What the task requires —
Please find every line in the records below that contains the word "Quick", and copy it.

Plain-text document sources —
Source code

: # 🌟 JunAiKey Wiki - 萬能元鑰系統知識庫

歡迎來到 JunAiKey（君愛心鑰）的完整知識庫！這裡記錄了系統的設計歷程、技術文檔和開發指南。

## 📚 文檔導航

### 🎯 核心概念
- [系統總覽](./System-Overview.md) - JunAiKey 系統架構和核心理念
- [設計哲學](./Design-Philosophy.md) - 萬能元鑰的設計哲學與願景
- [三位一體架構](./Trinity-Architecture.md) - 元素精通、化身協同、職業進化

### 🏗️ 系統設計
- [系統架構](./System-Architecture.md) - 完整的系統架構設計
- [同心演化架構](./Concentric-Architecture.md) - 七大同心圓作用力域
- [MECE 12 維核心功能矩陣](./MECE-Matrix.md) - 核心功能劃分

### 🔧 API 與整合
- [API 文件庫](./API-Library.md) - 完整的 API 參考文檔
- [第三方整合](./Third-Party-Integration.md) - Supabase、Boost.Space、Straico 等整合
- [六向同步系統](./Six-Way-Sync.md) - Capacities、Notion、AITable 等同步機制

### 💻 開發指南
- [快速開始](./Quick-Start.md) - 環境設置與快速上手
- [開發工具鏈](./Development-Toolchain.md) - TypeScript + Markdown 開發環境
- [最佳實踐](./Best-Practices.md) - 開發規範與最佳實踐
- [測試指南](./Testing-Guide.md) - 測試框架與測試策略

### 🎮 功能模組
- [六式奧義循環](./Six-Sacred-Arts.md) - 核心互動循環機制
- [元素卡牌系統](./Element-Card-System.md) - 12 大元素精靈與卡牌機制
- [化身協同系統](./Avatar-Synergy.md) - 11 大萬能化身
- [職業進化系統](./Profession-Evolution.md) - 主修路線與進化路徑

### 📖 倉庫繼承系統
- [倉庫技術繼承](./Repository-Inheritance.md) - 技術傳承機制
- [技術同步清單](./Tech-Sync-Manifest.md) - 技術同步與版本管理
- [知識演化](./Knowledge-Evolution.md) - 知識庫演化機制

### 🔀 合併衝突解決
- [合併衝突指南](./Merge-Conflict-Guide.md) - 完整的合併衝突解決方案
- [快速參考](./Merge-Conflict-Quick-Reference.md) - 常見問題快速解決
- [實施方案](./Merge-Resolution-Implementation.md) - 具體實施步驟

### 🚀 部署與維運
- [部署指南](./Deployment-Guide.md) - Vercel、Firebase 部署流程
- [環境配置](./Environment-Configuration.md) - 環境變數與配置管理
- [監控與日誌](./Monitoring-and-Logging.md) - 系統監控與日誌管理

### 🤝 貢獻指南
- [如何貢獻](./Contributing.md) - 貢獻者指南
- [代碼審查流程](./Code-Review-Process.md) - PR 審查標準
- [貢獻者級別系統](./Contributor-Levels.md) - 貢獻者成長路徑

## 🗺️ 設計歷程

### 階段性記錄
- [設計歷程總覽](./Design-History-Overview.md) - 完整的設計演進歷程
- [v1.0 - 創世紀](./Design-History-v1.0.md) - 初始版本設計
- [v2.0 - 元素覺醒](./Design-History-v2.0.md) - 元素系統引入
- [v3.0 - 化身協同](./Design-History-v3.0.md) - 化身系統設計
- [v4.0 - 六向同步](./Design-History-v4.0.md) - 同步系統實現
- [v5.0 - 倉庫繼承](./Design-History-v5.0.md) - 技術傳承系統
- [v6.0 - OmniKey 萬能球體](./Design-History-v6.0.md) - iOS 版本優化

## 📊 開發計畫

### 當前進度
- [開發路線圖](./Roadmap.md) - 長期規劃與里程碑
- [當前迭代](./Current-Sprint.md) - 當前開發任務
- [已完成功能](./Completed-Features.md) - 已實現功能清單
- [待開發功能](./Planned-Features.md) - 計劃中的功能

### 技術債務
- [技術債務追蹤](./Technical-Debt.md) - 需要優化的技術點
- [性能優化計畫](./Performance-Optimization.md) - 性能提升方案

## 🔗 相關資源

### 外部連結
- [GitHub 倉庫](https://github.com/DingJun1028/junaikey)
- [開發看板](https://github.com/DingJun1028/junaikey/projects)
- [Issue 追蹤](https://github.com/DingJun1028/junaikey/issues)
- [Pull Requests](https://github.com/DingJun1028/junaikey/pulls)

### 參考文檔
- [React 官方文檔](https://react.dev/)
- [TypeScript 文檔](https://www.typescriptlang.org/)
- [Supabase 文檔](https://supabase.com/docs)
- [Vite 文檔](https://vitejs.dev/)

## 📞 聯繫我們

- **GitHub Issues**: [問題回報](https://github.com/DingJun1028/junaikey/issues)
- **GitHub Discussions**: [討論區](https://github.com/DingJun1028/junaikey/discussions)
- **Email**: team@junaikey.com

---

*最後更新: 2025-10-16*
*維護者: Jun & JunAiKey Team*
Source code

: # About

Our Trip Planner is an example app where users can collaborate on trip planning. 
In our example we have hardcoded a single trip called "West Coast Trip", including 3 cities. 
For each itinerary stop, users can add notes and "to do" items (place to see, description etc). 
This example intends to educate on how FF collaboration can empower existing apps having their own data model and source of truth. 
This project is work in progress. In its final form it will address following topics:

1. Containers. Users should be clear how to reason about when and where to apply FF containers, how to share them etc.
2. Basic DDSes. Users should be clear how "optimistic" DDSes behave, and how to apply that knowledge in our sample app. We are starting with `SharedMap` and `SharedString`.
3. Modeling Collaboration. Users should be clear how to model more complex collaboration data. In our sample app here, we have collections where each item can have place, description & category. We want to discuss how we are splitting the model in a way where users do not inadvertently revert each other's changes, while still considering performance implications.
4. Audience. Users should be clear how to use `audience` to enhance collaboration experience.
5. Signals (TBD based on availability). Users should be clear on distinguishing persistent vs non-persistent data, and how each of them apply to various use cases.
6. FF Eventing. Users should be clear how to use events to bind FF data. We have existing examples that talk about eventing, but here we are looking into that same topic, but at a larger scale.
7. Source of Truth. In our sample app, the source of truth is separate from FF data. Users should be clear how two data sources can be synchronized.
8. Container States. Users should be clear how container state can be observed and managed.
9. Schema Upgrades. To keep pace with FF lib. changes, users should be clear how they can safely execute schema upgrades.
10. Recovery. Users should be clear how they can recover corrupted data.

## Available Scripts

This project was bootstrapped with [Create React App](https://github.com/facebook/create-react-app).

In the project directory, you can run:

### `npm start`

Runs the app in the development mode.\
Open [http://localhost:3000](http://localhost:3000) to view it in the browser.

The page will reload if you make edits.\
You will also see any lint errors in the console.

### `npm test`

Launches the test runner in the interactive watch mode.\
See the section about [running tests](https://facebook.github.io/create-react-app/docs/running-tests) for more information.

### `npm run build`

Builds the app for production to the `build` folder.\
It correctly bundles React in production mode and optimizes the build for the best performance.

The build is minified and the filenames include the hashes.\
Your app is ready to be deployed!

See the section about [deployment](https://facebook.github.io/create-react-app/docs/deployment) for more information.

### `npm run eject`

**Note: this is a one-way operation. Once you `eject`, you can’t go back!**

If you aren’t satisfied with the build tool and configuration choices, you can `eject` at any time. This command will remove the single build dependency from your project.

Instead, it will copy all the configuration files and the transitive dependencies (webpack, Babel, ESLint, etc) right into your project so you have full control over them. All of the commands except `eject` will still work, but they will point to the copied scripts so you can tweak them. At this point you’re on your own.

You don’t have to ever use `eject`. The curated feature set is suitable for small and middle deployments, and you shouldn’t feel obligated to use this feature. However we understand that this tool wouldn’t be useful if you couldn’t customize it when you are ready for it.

Task response —
- [快速開始](./Quick-Start.md) - 環境設置與快速上手
- [快速參考](./Merge-Conflict-Quick-Reference.md) - 常見問題快速解決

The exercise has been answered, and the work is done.